- **Your goal**
Below are some records; find each line that carries the word "Universal" and copy it.

- **Available records**
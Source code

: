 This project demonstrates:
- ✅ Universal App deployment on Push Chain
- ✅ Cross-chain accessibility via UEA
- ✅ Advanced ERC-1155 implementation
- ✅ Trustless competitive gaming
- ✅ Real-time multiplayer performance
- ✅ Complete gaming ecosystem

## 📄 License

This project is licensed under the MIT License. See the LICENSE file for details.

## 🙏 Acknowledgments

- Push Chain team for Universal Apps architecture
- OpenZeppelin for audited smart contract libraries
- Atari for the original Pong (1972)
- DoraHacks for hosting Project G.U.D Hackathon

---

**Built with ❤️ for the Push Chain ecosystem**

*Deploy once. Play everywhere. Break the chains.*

- **Your response**
- ✅ Universal App deployment on Push Chain
- Push Chain team for Universal Apps architecture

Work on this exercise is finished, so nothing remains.